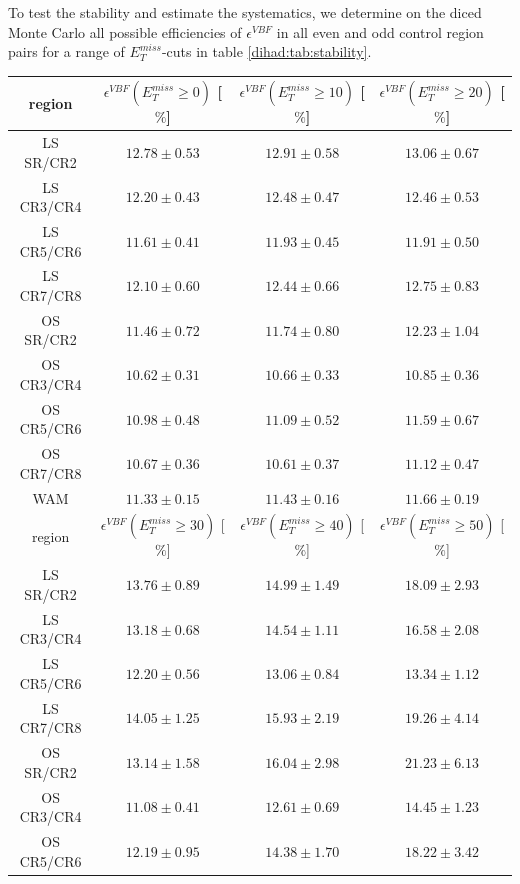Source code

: To test the stability and estimate the systematics, we determine on the diced Monte Carlo all possible efficiencies of $\epsilon^{VBF}$ in all even and odd control region pairs for a range of $E_{T}^{miss}$-cuts in table \ref{dihad:tab:stability}.
\begin{table}[!h]
	\centering
	\begin{tabular}{|c||c|c|c|}
		\hline
		region     & $\epsilon^{VBF}(E_{T}^{miss}\geq0)$ [$\%$]& $\epsilon^{VBF}(E_{T}^{miss}\geq10)$ [$\%$]& $\epsilon^{VBF}(E_{T}^{miss}\geq20)$ [$\%$]\\ \hline \hline
		LS SR/CR2  & $12.78\pm0.53$ & $12.91\pm0.58$ & $13.06\pm0.67$ \\ \hline
		LS CR3/CR4 & $12.20\pm0.43$ & $12.48\pm0.47$ & $12.46\pm0.53$ \\ \hline
		LS CR5/CR6 & $11.61\pm0.41$ & $11.93\pm0.45$ & $11.91\pm0.50$ \\ \hline
		LS CR7/CR8 & $12.10\pm0.60$ & $12.44\pm0.66$ & $12.75\pm0.83$ \\ \hline \hline
		OS SR/CR2  & $11.46\pm0.72$ & $11.74\pm0.80$ & $12.23\pm1.04$ \\ \hline
		OS CR3/CR4 & $10.62\pm0.31$ & $10.66\pm0.33$ & $10.85\pm0.36$ \\ \hline
		OS CR5/CR6 & $10.98\pm0.48$ & $11.09\pm0.52$ & $11.59\pm0.67$ \\ \hline
		OS CR7/CR8 & $10.67\pm0.36$ & $10.61\pm0.37$ & $11.12\pm0.47$ \\ \hline \hline
		WAM        & $11.33\pm0.15$ & $11.43\pm0.16$ & $11.66\pm0.19$ \\ \hline
		\hline
		\hline
		region     & $\epsilon^{VBF}(E_{T}^{miss}\geq30)$ [$\%$]& $\epsilon^{VBF}(E_{T}^{miss}\geq40)$ [$\%$]& $\epsilon^{VBF}(E_{T}^{miss}\geq50)$ [$\%$]\\ \hline \hline
		LS SR/CR2  & $13.76\pm0.89$ & $14.99\pm1.49$ & $18.09\pm2.93$ \\ \hline
		LS CR3/CR4 & $13.18\pm0.68$ & $14.54\pm1.11$ & $16.58\pm2.08$ \\ \hline
		LS CR5/CR6 & $12.20\pm0.56$ & $13.06\pm0.84$ & $13.34\pm1.12$ \\ \hline
		LS CR7/CR8 & $14.05\pm1.25$ & $15.93\pm2.19$ & $19.26\pm4.14$ \\ \hline \hline
		OS SR/CR2  & $13.14\pm1.58$ & $16.04\pm2.98$ & $21.23\pm6.13$ \\ \hline
		OS CR3/CR4 & $11.08\pm0.41$ & $12.61\pm0.69$ & $14.45\pm1.23$ \\ \hline
		OS CR5/CR6 & $12.19\pm0.95$ & $14.38\pm1.70$ & $18.22\pm3.42$ \\ \hline

\end{tabular}
\end{table}
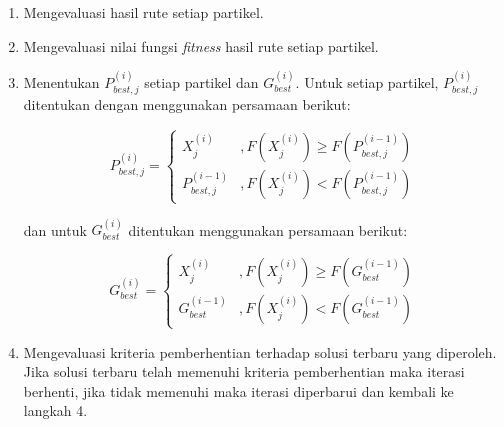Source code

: {{\begin{enumerate}[align = left, left = 0cm, nolistsep]
        \item Mengevaluasi hasil rute setiap partikel.
        \item Mengevaluasi nilai fungsi \textit{fitness} hasil rute setiap partikel.
        \item Menentukan $P_{best,j}^{(i)}$ setiap partikel dan $G_{best}^{(i)}$. Untuk setiap partikel, $P_{best,j}^{(i)}$ ditentukan dengan menggunakan persamaan berikut:

              \begin{equation}
                  P_{best,j}^{(i)} = \begin{cases} X_{j}^{(i)} & , F(X_{j}^{(i)}) \geq F(P_{best,j}^{(i-1)}) \\ P_{best,j}^{(i-1)} &, F(X_{j}^{(i)}) < F(P_{best,j}^{(i-1)}) \end{cases}
              \end{equation}

              dan untuk $G_{best}^{(i)}$ ditentukan menggunakan persamaan berikut:

              \begin{equation}
                  G_{best}^{(i)} = \begin{cases} X_{j}^{(i)} & , F(X_{j}^{(i)}) \geq F(G_{best}^{(i-1)}) \\ G_{best}^{(i-1)} &, F(X_{j}^{(i)}) < F(G_{best}^{(i-1)}) \end{cases}
              \end{equation}

        \item Mengevaluasi kriteria pemberhentian terhadap solusi terbaru yang diperoleh. Jika solusi terbaru telah memenuhi kriteria pemberhentian maka iterasi berhenti, jika tidak memenuhi maka iterasi diperbarui dan kembali ke langkah 4.
    \end{enumerate}

}

}
\vspace{-3mm}

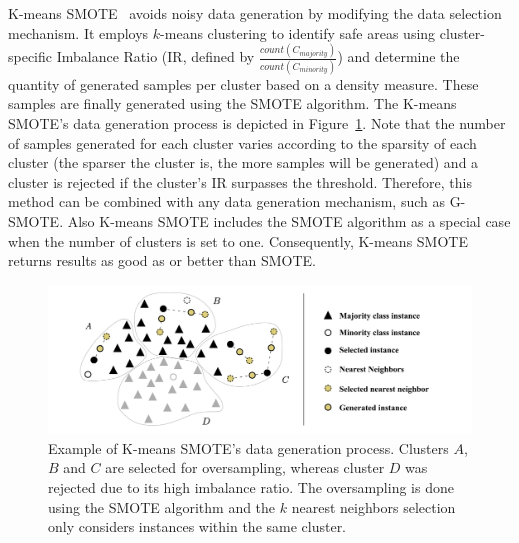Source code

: \documentclass[information,article,submit,moreauthors,pdftex]{Definitions/mdpi}
\begin{document}
\begin{paracol}{2}
K-means SMOTE~\citep{Douzas2018} avoids noisy data
generation by modifying the data selection mechanism. It employs $k$-means
clustering to identify safe areas using cluster-specific Imbalance Ratio
(IR, defined by $\frac{count(C_{majority})}{count(C_{minority})}$) and
determine the quantity of generated samples per cluster based on a density
measure. These samples are finally generated using the SMOTE algorithm. The
K-means SMOTE's data generation process is depicted in
Figure~\ref{fig:kmeans_smote_example}. Note that the number of samples
generated for each cluster varies according to the sparsity of each cluster
(the sparser the cluster is, the more samples will be generated) and a cluster
is rejected if the cluster's IR surpasses the threshold.  Therefore, this
method can be combined with any data generation mechanism, such as G-SMOTE.
Also K-means SMOTE includes the SMOTE algorithm as a
special case when the number of clusters is set to one. Consequently,
K-means SMOTE returns
results as good as or better than SMOTE.

\end{paracol}
\begin{figure}[H]
	\centering
    \captionsetup{justification=centering}
    \caption{Example of K-means SMOTE's data generation
        process. Clusters $A$, $B$ and $C$ are selected for oversampling,
        whereas cluster $D$ was rejected due to its high imbalance ratio. The
        oversampling is done using the SMOTE algorithm and the $k$ nearest
        neighbors selection only considers instances
        within the same cluster.
    \vspace{.2cm}}
	\label{fig:kmeans_smote_example}
	\includegraphics[width=1\linewidth]{../analysis/kmeans_smote_example}
\end{figure}
\end{document}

◆ **ASSIGNMENT**:
Each entry should be transcribed exactly as given, with pictures omitted.

◆ **ANSWER TO THE EXERCISE**:
Source code

: To test the stability and estimate the systematics, we determine on the diced Monte Carlo all possible efficiencies of $\epsilon^{VBF}$ in all even and odd control region pairs for a range of $E_{T}^{miss}$-cuts in table \ref{dihad:tab:stability}.
\begin{table}[!h]
	\centering
	\begin{tabular}{|c||c|c|c|}
		\hline
		region     & $\epsilon^{VBF}(E_{T}^{miss}\geq0)$ [$\%$]& $\epsilon^{VBF}(E_{T}^{miss}\geq10)$ [$\%$]& $\epsilon^{VBF}(E_{T}^{miss}\geq20)$ [$\%$]\\ \hline \hline
		LS SR/CR2  & $12.78\pm0.53$ & $12.91\pm0.58$ & $13.06\pm0.67$ \\ \hline
		LS CR3/CR4 & $12.20\pm0.43$ & $12.48\pm0.47$ & $12.46\pm0.53$ \\ \hline
		LS CR5/CR6 & $11.61\pm0.41$ & $11.93\pm0.45$ & $11.91\pm0.50$ \\ \hline
		LS CR7/CR8 & $12.10\pm0.60$ & $12.44\pm0.66$ & $12.75\pm0.83$ \\ \hline \hline
		OS SR/CR2  & $11.46\pm0.72$ & $11.74\pm0.80$ & $12.23\pm1.04$ \\ \hline
		OS CR3/CR4 & $10.62\pm0.31$ & $10.66\pm0.33$ & $10.85\pm0.36$ \\ \hline
		OS CR5/CR6 & $10.98\pm0.48$ & $11.09\pm0.52$ & $11.59\pm0.67$ \\ \hline
		OS CR7/CR8 & $10.67\pm0.36$ & $10.61\pm0.37$ & $11.12\pm0.47$ \\ \hline \hline
		WAM        & $11.33\pm0.15$ & $11.43\pm0.16$ & $11.66\pm0.19$ \\ \hline
		\hline
		\hline
		region     & $\epsilon^{VBF}(E_{T}^{miss}\geq30)$ [$\%$]& $\epsilon^{VBF}(E_{T}^{miss}\geq40)$ [$\%$]& $\epsilon^{VBF}(E_{T}^{miss}\geq50)$ [$\%$]\\ \hline \hline
		LS SR/CR2  & $13.76\pm0.89$ & $14.99\pm1.49$ & $18.09\pm2.93$ \\ \hline
		LS CR3/CR4 & $13.18\pm0.68$ & $14.54\pm1.11$ & $16.58\pm2.08$ \\ \hline
		LS CR5/CR6 & $12.20\pm0.56$ & $13.06\pm0.84$ & $13.34\pm1.12$ \\ \hline
		LS CR7/CR8 & $14.05\pm1.25$ & $15.93\pm2.19$ & $19.26\pm4.14$ \\ \hline \hline
		OS SR/CR2  & $13.14\pm1.58$ & $16.04\pm2.98$ & $21.23\pm6.13$ \\ \hline
		OS CR3/CR4 & $11.08\pm0.41$ & $12.61\pm0.69$ & $14.45\pm1.23$ \\ \hline
		OS CR5/CR6 & $12.19\pm0.95$ & $14.38\pm1.70$ & $18.22\pm3.42$ \\ \hline

\end{tabular}
\end{table}
Source code

: {{\begin{enumerate}[align = left, left = 0cm, nolistsep]
        \item Mengevaluasi hasil rute setiap partikel.
        \item Mengevaluasi nilai fungsi \textit{fitness} hasil rute setiap partikel.
        \item Menentukan $P_{best,j}^{(i)}$ setiap partikel dan $G_{best}^{(i)}$. Untuk setiap partikel, $P_{best,j}^{(i)}$ ditentukan dengan menggunakan persamaan berikut:

              \begin{equation}
                  P_{best,j}^{(i)} = \begin{cases} X_{j}^{(i)} & , F(X_{j}^{(i)}) \geq F(P_{best,j}^{(i-1)}) \\ P_{best,j}^{(i-1)} &, F(X_{j}^{(i)}) < F(P_{best,j}^{(i-1)}) \end{cases}
              \end{equation}

              dan untuk $G_{best}^{(i)}$ ditentukan menggunakan persamaan berikut:

              \begin{equation}
                  G_{best}^{(i)} = \begin{cases} X_{j}^{(i)} & , F(X_{j}^{(i)}) \geq F(G_{best}^{(i-1)}) \\ G_{best}^{(i-1)} &, F(X_{j}^{(i)}) < F(G_{best}^{(i-1)}) \end{cases}
              \end{equation}

        \item Mengevaluasi kriteria pemberhentian terhadap solusi terbaru yang diperoleh. Jika solusi terbaru telah memenuhi kriteria pemberhentian maka iterasi berhenti, jika tidak memenuhi maka iterasi diperbarui dan kembali ke langkah 4.
    \end{enumerate}

}

}
\vspace{-3mm}

Source code

: \documentclass[information,article,submit,moreauthors,pdftex]{Definitions/mdpi}
\begin{document}
\begin{paracol}{2}
K-means SMOTE~\citep{Douzas2018} avoids noisy data
generation by modifying the data selection mechanism. It employs $k$-means
clustering to identify safe areas using cluster-specific Imbalance Ratio
(IR, defined by $\frac{count(C_{majority})}{count(C_{minority})}$) and
determine the quantity of generated samples per cluster based on a density
measure. These samples are finally generated using the SMOTE algorithm. The
K-means SMOTE's data generation process is depicted in
Figure~\ref{fig:kmeans_smote_example}. Note that the number of samples
generated for each cluster varies according to the sparsity of each cluster
(the sparser the cluster is, the more samples will be generated) and a cluster
is rejected if the cluster's IR surpasses the threshold.  Therefore, this
method can be combined with any data generation mechanism, such as G-SMOTE.
Also K-means SMOTE includes the SMOTE algorithm as a
special case when the number of clusters is set to one. Consequently,
K-means SMOTE returns
results as good as or better than SMOTE.

\end{paracol}
\begin{figure}[H]
	\centering
    \captionsetup{justification=centering}
    \caption{Example of K-means SMOTE's data generation
        process. Clusters $A$, $B$ and $C$ are selected for oversampling,
        whereas cluster $D$ was rejected due to its high imbalance ratio. The
        oversampling is done using the SMOTE algorithm and the $k$ nearest
        neighbors selection only considers instances
        within the same cluster.
    \vspace{.2cm}}
	\label{fig:kmeans_smote_example}
	\includegraphics[width=1\linewidth]{../analysis/kmeans_smote_example}
\end{figure}
\end{document}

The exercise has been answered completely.